(Required work)
Reproduce each record exactly. The pictures should be skipped.
Start of Records provided
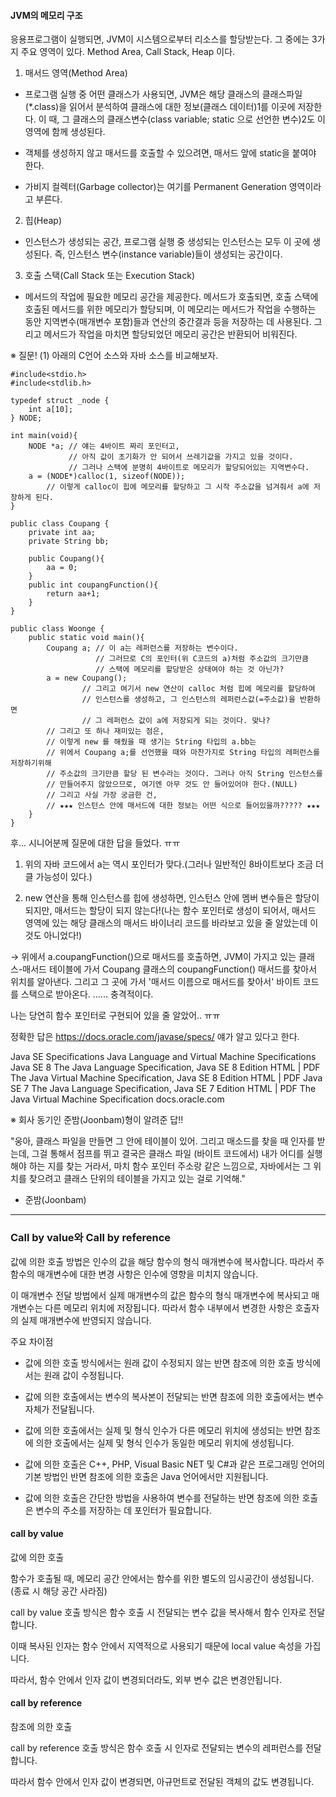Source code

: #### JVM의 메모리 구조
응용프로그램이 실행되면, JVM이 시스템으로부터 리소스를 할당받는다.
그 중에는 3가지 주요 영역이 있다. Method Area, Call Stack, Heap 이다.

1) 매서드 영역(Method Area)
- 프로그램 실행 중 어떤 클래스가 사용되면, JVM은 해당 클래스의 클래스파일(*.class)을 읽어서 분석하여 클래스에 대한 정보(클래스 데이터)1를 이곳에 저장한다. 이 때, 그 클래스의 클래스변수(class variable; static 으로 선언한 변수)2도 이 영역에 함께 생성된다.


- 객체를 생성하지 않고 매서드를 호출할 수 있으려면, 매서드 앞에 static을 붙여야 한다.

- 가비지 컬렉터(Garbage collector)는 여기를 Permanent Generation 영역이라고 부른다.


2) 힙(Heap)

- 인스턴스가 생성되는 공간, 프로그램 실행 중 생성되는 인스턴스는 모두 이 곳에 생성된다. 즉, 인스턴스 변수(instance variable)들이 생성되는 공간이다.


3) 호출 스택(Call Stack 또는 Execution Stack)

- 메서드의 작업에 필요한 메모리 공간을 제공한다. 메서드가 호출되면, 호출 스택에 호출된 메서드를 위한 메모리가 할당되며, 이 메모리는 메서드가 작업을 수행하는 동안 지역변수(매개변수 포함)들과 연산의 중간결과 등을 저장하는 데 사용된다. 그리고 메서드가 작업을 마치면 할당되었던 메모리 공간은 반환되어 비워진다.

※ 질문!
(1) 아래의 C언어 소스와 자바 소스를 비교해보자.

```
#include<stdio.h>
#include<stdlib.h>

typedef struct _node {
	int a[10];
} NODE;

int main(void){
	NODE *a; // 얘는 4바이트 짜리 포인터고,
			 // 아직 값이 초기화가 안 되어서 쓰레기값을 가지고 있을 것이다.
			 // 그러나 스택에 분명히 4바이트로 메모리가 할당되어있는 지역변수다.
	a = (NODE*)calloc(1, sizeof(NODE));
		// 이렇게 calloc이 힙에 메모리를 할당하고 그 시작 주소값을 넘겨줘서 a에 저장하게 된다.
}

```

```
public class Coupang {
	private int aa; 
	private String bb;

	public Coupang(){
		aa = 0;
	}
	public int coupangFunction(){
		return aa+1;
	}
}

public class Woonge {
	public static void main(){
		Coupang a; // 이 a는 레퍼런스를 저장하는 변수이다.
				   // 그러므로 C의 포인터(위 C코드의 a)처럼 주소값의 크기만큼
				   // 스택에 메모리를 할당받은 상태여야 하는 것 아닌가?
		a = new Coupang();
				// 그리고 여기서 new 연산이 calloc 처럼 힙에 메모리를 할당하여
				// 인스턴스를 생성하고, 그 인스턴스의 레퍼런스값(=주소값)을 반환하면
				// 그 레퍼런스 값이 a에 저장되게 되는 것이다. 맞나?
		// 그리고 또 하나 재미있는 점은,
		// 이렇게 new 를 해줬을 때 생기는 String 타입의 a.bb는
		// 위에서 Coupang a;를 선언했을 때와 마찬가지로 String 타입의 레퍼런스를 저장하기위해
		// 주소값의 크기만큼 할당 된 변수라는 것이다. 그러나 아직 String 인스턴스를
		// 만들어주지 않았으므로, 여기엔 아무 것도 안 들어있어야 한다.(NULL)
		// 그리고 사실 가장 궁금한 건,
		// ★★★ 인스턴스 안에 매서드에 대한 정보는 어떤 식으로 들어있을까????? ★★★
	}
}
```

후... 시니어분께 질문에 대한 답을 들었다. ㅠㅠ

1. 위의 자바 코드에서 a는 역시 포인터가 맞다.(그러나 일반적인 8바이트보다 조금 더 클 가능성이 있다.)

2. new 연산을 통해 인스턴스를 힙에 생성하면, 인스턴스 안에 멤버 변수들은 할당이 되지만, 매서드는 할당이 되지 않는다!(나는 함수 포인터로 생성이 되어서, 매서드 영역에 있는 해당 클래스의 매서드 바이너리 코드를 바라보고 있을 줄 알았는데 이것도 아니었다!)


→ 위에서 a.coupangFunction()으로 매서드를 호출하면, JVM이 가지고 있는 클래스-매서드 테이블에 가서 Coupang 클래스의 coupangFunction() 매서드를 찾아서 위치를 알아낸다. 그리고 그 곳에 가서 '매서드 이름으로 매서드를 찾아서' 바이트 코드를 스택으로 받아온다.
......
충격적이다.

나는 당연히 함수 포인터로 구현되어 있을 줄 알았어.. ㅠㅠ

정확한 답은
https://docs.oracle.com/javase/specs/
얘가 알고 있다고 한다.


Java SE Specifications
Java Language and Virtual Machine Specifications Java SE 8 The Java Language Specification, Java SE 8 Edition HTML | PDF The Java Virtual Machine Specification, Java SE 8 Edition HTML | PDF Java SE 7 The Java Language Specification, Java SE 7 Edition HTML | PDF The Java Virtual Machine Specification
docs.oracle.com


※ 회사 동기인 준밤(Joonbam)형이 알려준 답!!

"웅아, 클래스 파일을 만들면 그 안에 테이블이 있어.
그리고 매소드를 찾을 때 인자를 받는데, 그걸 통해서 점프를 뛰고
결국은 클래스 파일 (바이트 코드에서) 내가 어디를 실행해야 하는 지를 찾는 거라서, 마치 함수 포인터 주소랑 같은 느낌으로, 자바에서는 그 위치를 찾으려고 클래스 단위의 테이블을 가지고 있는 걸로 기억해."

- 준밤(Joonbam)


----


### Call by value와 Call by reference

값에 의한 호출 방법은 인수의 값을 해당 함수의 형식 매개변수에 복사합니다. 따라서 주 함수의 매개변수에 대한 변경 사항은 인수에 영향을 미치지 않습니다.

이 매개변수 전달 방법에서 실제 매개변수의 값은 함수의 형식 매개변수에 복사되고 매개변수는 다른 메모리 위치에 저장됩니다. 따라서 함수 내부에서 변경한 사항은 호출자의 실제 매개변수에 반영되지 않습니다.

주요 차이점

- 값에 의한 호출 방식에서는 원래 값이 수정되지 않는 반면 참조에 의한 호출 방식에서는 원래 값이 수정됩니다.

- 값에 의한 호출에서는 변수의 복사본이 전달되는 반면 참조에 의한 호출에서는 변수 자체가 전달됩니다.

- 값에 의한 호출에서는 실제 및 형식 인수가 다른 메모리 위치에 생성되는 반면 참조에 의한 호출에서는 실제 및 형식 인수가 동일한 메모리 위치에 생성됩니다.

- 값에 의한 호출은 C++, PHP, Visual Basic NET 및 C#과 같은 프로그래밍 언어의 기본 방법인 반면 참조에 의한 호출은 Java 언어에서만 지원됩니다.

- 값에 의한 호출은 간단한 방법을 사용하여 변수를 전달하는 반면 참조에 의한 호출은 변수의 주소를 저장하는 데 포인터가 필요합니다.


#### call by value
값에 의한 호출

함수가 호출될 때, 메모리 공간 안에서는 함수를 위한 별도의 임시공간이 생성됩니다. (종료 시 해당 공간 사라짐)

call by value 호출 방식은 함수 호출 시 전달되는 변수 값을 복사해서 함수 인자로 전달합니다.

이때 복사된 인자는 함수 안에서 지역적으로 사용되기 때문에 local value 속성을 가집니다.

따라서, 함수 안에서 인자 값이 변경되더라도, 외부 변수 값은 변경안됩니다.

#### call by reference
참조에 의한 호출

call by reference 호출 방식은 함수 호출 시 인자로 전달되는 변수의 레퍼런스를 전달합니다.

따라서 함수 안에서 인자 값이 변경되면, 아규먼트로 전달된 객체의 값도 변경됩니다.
End of Records provided
(Answer space)
Source code

: #### JVM의 메모리 구조
응용프로그램이 실행되면, JVM이 시스템으로부터 리소스를 할당받는다.
그 중에는 3가지 주요 영역이 있다. Method Area, Call Stack, Heap 이다.

1) 매서드 영역(Method Area)
- 프로그램 실행 중 어떤 클래스가 사용되면, JVM은 해당 클래스의 클래스파일(*.class)을 읽어서 분석하여 클래스에 대한 정보(클래스 데이터)1를 이곳에 저장한다. 이 때, 그 클래스의 클래스변수(class variable; static 으로 선언한 변수)2도 이 영역에 함께 생성된다.


- 객체를 생성하지 않고 매서드를 호출할 수 있으려면, 매서드 앞에 static을 붙여야 한다.

- 가비지 컬렉터(Garbage collector)는 여기를 Permanent Generation 영역이라고 부른다.


2) 힙(Heap)

- 인스턴스가 생성되는 공간, 프로그램 실행 중 생성되는 인스턴스는 모두 이 곳에 생성된다. 즉, 인스턴스 변수(instance variable)들이 생성되는 공간이다.


3) 호출 스택(Call Stack 또는 Execution Stack)

- 메서드의 작업에 필요한 메모리 공간을 제공한다. 메서드가 호출되면, 호출 스택에 호출된 메서드를 위한 메모리가 할당되며, 이 메모리는 메서드가 작업을 수행하는 동안 지역변수(매개변수 포함)들과 연산의 중간결과 등을 저장하는 데 사용된다. 그리고 메서드가 작업을 마치면 할당되었던 메모리 공간은 반환되어 비워진다.

※ 질문!
(1) 아래의 C언어 소스와 자바 소스를 비교해보자.

```
#include<stdio.h>
#include<stdlib.h>

typedef struct _node {
	int a[10];
} NODE;

int main(void){
	NODE *a; // 얘는 4바이트 짜리 포인터고,
			 // 아직 값이 초기화가 안 되어서 쓰레기값을 가지고 있을 것이다.
			 // 그러나 스택에 분명히 4바이트로 메모리가 할당되어있는 지역변수다.
	a = (NODE*)calloc(1, sizeof(NODE));
		// 이렇게 calloc이 힙에 메모리를 할당하고 그 시작 주소값을 넘겨줘서 a에 저장하게 된다.
}

```

```
public class Coupang {
	private int aa; 
	private String bb;

	public Coupang(){
		aa = 0;
	}
	public int coupangFunction(){
		return aa+1;
	}
}

public class Woonge {
	public static void main(){
		Coupang a; // 이 a는 레퍼런스를 저장하는 변수이다.
				   // 그러므로 C의 포인터(위 C코드의 a)처럼 주소값의 크기만큼
				   // 스택에 메모리를 할당받은 상태여야 하는 것 아닌가?
		a = new Coupang();
				// 그리고 여기서 new 연산이 calloc 처럼 힙에 메모리를 할당하여
				// 인스턴스를 생성하고, 그 인스턴스의 레퍼런스값(=주소값)을 반환하면
				// 그 레퍼런스 값이 a에 저장되게 되는 것이다. 맞나?
		// 그리고 또 하나 재미있는 점은,
		// 이렇게 new 를 해줬을 때 생기는 String 타입의 a.bb는
		// 위에서 Coupang a;를 선언했을 때와 마찬가지로 String 타입의 레퍼런스를 저장하기위해
		// 주소값의 크기만큼 할당 된 변수라는 것이다. 그러나 아직 String 인스턴스를
		// 만들어주지 않았으므로, 여기엔 아무 것도 안 들어있어야 한다.(NULL)
		// 그리고 사실 가장 궁금한 건,
		// ★★★ 인스턴스 안에 매서드에 대한 정보는 어떤 식으로 들어있을까????? ★★★
	}
}
```

후... 시니어분께 질문에 대한 답을 들었다. ㅠㅠ

1. 위의 자바 코드에서 a는 역시 포인터가 맞다.(그러나 일반적인 8바이트보다 조금 더 클 가능성이 있다.)

2. new 연산을 통해 인스턴스를 힙에 생성하면, 인스턴스 안에 멤버 변수들은 할당이 되지만, 매서드는 할당이 되지 않는다!(나는 함수 포인터로 생성이 되어서, 매서드 영역에 있는 해당 클래스의 매서드 바이너리 코드를 바라보고 있을 줄 알았는데 이것도 아니었다!)


→ 위에서 a.coupangFunction()으로 매서드를 호출하면, JVM이 가지고 있는 클래스-매서드 테이블에 가서 Coupang 클래스의 coupangFunction() 매서드를 찾아서 위치를 알아낸다. 그리고 그 곳에 가서 '매서드 이름으로 매서드를 찾아서' 바이트 코드를 스택으로 받아온다.
......
충격적이다.

나는 당연히 함수 포인터로 구현되어 있을 줄 알았어.. ㅠㅠ

정확한 답은
https://docs.oracle.com/javase/specs/
얘가 알고 있다고 한다.


Java SE Specifications
Java Language and Virtual Machine Specifications Java SE 8 The Java Language Specification, Java SE 8 Edition HTML | PDF The Java Virtual Machine Specification, Java SE 8 Edition HTML | PDF Java SE 7 The Java Language Specification, Java SE 7 Edition HTML | PDF The Java Virtual Machine Specification
docs.oracle.com


※ 회사 동기인 준밤(Joonbam)형이 알려준 답!!

"웅아, 클래스 파일을 만들면 그 안에 테이블이 있어.
그리고 매소드를 찾을 때 인자를 받는데, 그걸 통해서 점프를 뛰고
결국은 클래스 파일 (바이트 코드에서) 내가 어디를 실행해야 하는 지를 찾는 거라서, 마치 함수 포인터 주소랑 같은 느낌으로, 자바에서는 그 위치를 찾으려고 클래스 단위의 테이블을 가지고 있는 걸로 기억해."

- 준밤(Joonbam)


----


### Call by value와 Call by reference

값에 의한 호출 방법은 인수의 값을 해당 함수의 형식 매개변수에 복사합니다. 따라서 주 함수의 매개변수에 대한 변경 사항은 인수에 영향을 미치지 않습니다.

이 매개변수 전달 방법에서 실제 매개변수의 값은 함수의 형식 매개변수에 복사되고 매개변수는 다른 메모리 위치에 저장됩니다. 따라서 함수 내부에서 변경한 사항은 호출자의 실제 매개변수에 반영되지 않습니다.

주요 차이점

- 값에 의한 호출 방식에서는 원래 값이 수정되지 않는 반면 참조에 의한 호출 방식에서는 원래 값이 수정됩니다.

- 값에 의한 호출에서는 변수의 복사본이 전달되는 반면 참조에 의한 호출에서는 변수 자체가 전달됩니다.

- 값에 의한 호출에서는 실제 및 형식 인수가 다른 메모리 위치에 생성되는 반면 참조에 의한 호출에서는 실제 및 형식 인수가 동일한 메모리 위치에 생성됩니다.

- 값에 의한 호출은 C++, PHP, Visual Basic NET 및 C#과 같은 프로그래밍 언어의 기본 방법인 반면 참조에 의한 호출은 Java 언어에서만 지원됩니다.

- 값에 의한 호출은 간단한 방법을 사용하여 변수를 전달하는 반면 참조에 의한 호출은 변수의 주소를 저장하는 데 포인터가 필요합니다.


#### call by value
값에 의한 호출

함수가 호출될 때, 메모리 공간 안에서는 함수를 위한 별도의 임시공간이 생성됩니다. (종료 시 해당 공간 사라짐)

call by value 호출 방식은 함수 호출 시 전달되는 변수 값을 복사해서 함수 인자로 전달합니다.

이때 복사된 인자는 함수 안에서 지역적으로 사용되기 때문에 local value 속성을 가집니다.

따라서, 함수 안에서 인자 값이 변경되더라도, 외부 변수 값은 변경안됩니다.

#### call by reference
참조에 의한 호출

call by reference 호출 방식은 함수 호출 시 인자로 전달되는 변수의 레퍼런스를 전달합니다.

따라서 함수 안에서 인자 값이 변경되면, 아규먼트로 전달된 객체의 값도 변경됩니다.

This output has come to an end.